If one is outside one sees it as the system. If one is cocooned within it, one sees it as the normal condition of existence.
This report was a huge statement of change, a manifesto for revolution. If implemented, the normal condition of existence would never have been the same again.
The report chronicled the problems and consequences of cultural imperialism, deprivation and alienation. But it also drew on the interest, concern and energy in the community for what the report described as heralding a new dawn, Puao-te-ata-Tu.
I look back to that report back and see the evidence of deeply embedded structural inequalities still active in 2008.
That committee reported to Government on 1 July 1986. Twenty two years later the enduring discrimination and alienation is still manifest.
But what is also of huge concern, is the ongoing antagonism about cultural diversity demonstrated by some sectors of our population. An antagonism which appears to be fueled by increasing economic hardship, burgeoning immigration and the sense of alienation and exclusion some groups feel in this ‘new nation’.
It is my contention that the personal racism experienced by individuals will not subside until we address the experience of systematized discrimination as an institutional phenomenon.
The Maori Party is channeling its efforts into a Private Members Bill which addresses the institutional racism which is played out in employment, housing, schooling, justice and health.
We will be seeking strategies which will reduce the monocultural bias evident in agencies of power.
We are looking for ideas about how to make our institutions more culturally inclusive, our practitioners more culturally competent, our environments culturally safe.
We know such change doesn’t start at the counter alone. It isn’t about having copies of Mana magazine in waiting rooms, or bilingual signage as the sole content of the change strategy.
It is change which is about all of us, confronting our prejudices, feeling our discomfort and seeking to address our own limitations.

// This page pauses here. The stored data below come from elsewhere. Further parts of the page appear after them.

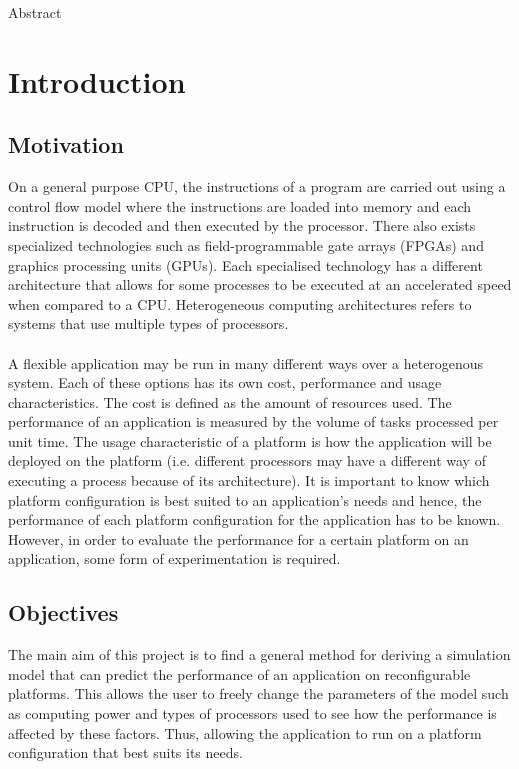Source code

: \documentclass[a4paper,11pt]{article}
\begin{document}
Abstract

\section {Introduction}

\subsection{Motivation}
On a general purpose CPU, the instructions of a program are carried out using a control flow model where the instructions are loaded into memory and each instruction is decoded and then executed by the processor. There also exists specialized technologies such as field-programmable gate arrays (FPGAs) and graphics processing units (GPUs). Each specialised technology has a different architecture that allows for some processes to be executed at an accelerated speed when compared to a CPU. Heterogeneous computing architectures refers to systems that use multiple types of processors\cite{heterogeneous}.
\\\\ 
A flexible application may be run in many different ways over a heterogenous system. Each of these options has its own cost, performance and usage characteristics\cite{harness}. The cost is defined as the amount of resources used. The performance of an application is measured by the volume of tasks processed per unit time. The usage characteristic of a platform is how the application will be deployed on the platform (i.e. different processors may have a different way of executing a process because of its architecture). It is important to know which platform configuration is best suited to an application's needs and hence, the performance of each platform configuration for the application has to be known. However, in order to evaluate the performance for a certain platform on an application, some form of experimentation is required. 

\subsection{Objectives}
The main aim of this project is to find a general method for deriving a simulation model that can predict the performance of an application on reconfigurable platforms. This allows the user to freely change the parameters of the model such as computing power and types of processors used to see how the performance is affected by these factors. Thus, allowing the application to run on a platform configuration that best suits its needs.
\end{document}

The Irish woman who emailed our offices has given me great hope that we can make the difference necessary to ensure a better future. She identified the injustice, she sought advice about how to address the racism, and then she went out and did it.
She picked up the phone, she pushed the send button, she laid a formal complaint.
Little steps that represent the leaps of courage we all need to take to ensure change happens.
In doing so, we are preparing the way to transform this nation, to ensure the basis of power in our future lies with us all, Kei a tatou tahi.